Let \(W\) be a subspace of \(V\). The orthogonal complement of \(W\) is \[ W^\perp:=\{ v \in V: v\perp w \mbox{ for all } w \in W\} \]
Let \(W\) be a subspace of \(V\) and let \(W^\perp\) be its orthogonal complement. Then
Every \(x\in V\) can be written uniquely as \(x=x_0+x_1\), with \(x_0\in W\) and \(x_1\in W^\perp\).
\(\text{dim}(V)\)=\(\text{dim}(W)\)+\(\text{dim}(W^\perp)\).

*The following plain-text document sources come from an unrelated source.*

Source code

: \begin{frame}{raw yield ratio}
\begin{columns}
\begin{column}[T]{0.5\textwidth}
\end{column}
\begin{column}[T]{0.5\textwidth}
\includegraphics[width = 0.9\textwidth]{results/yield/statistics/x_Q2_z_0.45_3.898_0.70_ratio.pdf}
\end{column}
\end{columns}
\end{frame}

Let \(A\) be an \(n\times n\) matrix. Then, \(\text{dim}(C(A))+\text{dim}(N(A))=n.\)
Let \(A\) be an \(n\times n\) matrix. The scalar \(\lambda\) os called an eigenvalue of \(A\) if \(A-\lambda I\) is singular, i.e., there exists a vector \(v\ne 0\) such that \(Av=\lambda v\).
Any such vector is called an eigenvector corresponding to \(\lambda\).

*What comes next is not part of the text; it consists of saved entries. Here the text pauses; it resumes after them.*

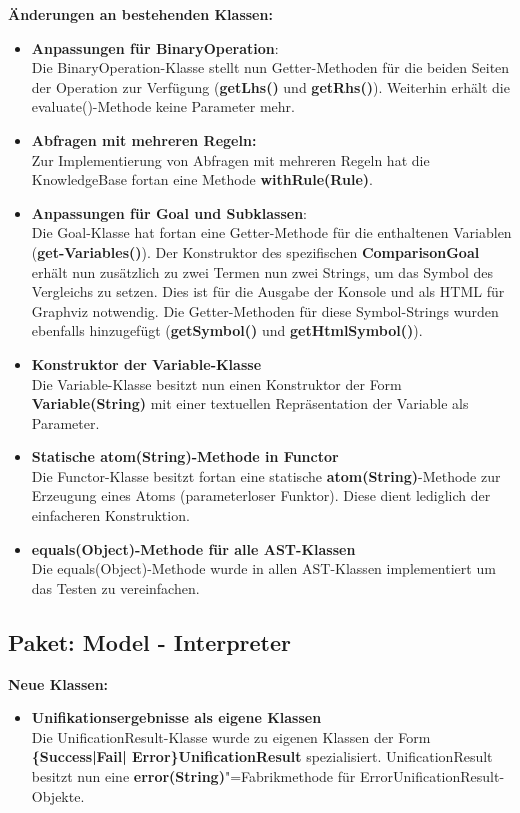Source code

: \documentclass[parskip=full,11pt,twoside]{scrartcl}
\begin{document}
\textbf{Änderungen an bestehenden Klassen:}\\
\begin{itemize}
	\item \textbf{Anpassungen für BinaryOperation}:\\
	Die BinaryOperation-Klasse stellt nun Getter-Methoden für die beiden Seiten der Operation zur Verfügung (\textbf{getLhs()} und \textbf{getRhs()}). Weiterhin erhält die evaluate()-Methode keine Parameter mehr.
	\item \textbf{Abfragen mit mehreren Regeln:}\\
	Zur Implementierung von Abfragen mit mehreren Regeln hat die KnowledgeBase fortan eine Methode \textbf{withRule(Rule)}.
	\item \textbf{Anpassungen für Goal und Subklassen}:\\
	Die Goal-Klasse hat fortan eine Getter-Methode für die enthaltenen Variablen (\textbf{get-Variables()}). Der Konstruktor des spezifischen \textbf{ComparisonGoal} erhält nun zusätzlich zu zwei Termen nun zwei Strings, um das Symbol des Vergleichs zu setzen. Dies ist für die Ausgabe der Konsole und als HTML für Graphviz notwendig. Die Getter-Methoden für diese Symbol-Strings wurden ebenfalls hinzugefügt (\textbf{getSymbol()} und \textbf{getHtmlSymbol()}).
	\item \textbf{Konstruktor der Variable-Klasse}\\
	Die Variable-Klasse besitzt nun einen Konstruktor der Form \textbf{Variable(String)} mit einer textuellen Repräsentation der Variable als Parameter.
	\item \textbf{Statische atom(String)-Methode in Functor}\\
	Die Functor-Klasse besitzt fortan eine statische \textbf{atom(String)}-Methode zur Erzeugung eines Atoms (parameterloser Funktor). Diese dient lediglich der einfacheren Konstruktion.
	\item \textbf{equals(Object)-Methode für alle AST-Klassen}\\
	Die equals(Object)-Methode wurde in allen AST-Klassen implementiert um das Testen zu vereinfachen.
\end{itemize}

\subsection{Paket: Model - Interpreter}

\textbf{Neue Klassen:}\\
\begin{itemize}
	\item \textbf{Unifikationsergebnisse als eigene Klassen}\\
	Die UnificationResult-Klasse wurde zu eigenen Klassen der Form \textbf{\{Success|Fail| Error\}UnificationResult} spezialisiert. UnificationResult besitzt nun eine \textbf{error(String)}"=Fabrikmethode für ErrorUnificationResult-Objekte.
\end{itemize}
\end{document}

Consider a general inner product on \(\mathbb{R}^n\). For any operator or matrix \(A\) mapping \(\mathbb{R}^n\) to \(\mathbb{R}^n\), there exists another operator or matrix \(A^*\), called the adjoint, that satisfies \[ (Ax,y)=(x,A^*y) \hspace{3mm} \mbox{ for all } x,y\in \mathbb{R}^n. \]
An operator \(A\) is self-adjoint if it is equal to its adjoint, i.e., \(A=A^*\implies (Ax,y)=(x,Ay)\).

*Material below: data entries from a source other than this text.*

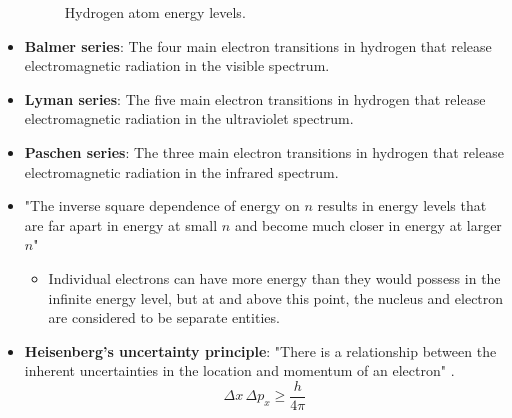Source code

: \documentclass[../notes.tex]{subfiles}
\begin{document}
\begin{itemize}
\begin{figure}[h!]
        \caption{Hydrogen atom energy levels.}
        \label{fig:energyLevelH}
    \end{figure}
    \item \textbf{Balmer series}: The four main electron transitions in hydrogen that release electromagnetic radiation in the visible spectrum.
    \item \textbf{Lyman series}: The five main electron transitions in hydrogen that release electromagnetic radiation in the ultraviolet spectrum.
    \item \textbf{Paschen series}: The three main electron transitions in hydrogen that release electromagnetic radiation in the infrared spectrum.
    \item "The inverse square dependence of energy on $n$ results in energy levels that are far apart in energy at small $n$ and become much closer in energy at larger $n$" \parencite[12]{bib:MiesslerFischerTarr}
    \begin{itemize}
        \item Individual electrons can have more energy than they would possess in the infinite energy level, but at and above this point, the nucleus and electron are considered to be separate entities.
    \end{itemize}
    \item \textbf{Heisenberg's uncertainty principle}: "There is a relationship between the inherent uncertainties in the location and momentum of an electron" \parencite[14]{bib:MiesslerFischerTarr}.
    \begin{equation*}
        \Delta x\, \Delta p_x \geq \frac{h}{4\pi}
    \end{equation*}

\end{itemize}
\end{document}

If \(\lambda_1\), \(\lambda_2\) are distinct eigenvalues of the symmetric matrix \(A\), and \(v_1\), and \(v_2\) are corresponding eigenvectors, then \(v_1 \perp v_2\).
The orthogonality implies that they are linearly independent.
If \(A\) is symmetric, then \(C(A)\) and \(N(A)\) are orthogonal complement.
우선 \(C(A)\)와 \(N(A')\)는 orthogonal하다: \(x\in N(A')\)인 \(x\)가 존재한다고 하자. (\(A'x=0\)). 또한 \(a_1,a_2,\ldots,a_n\) 을 A 의 column vectors라고 하자. 그렇다면 \(a_i \perp x\) for all \(i=1,2,\ldots,n\)이다. 때문에 \(x\perp c(A)\) 이다.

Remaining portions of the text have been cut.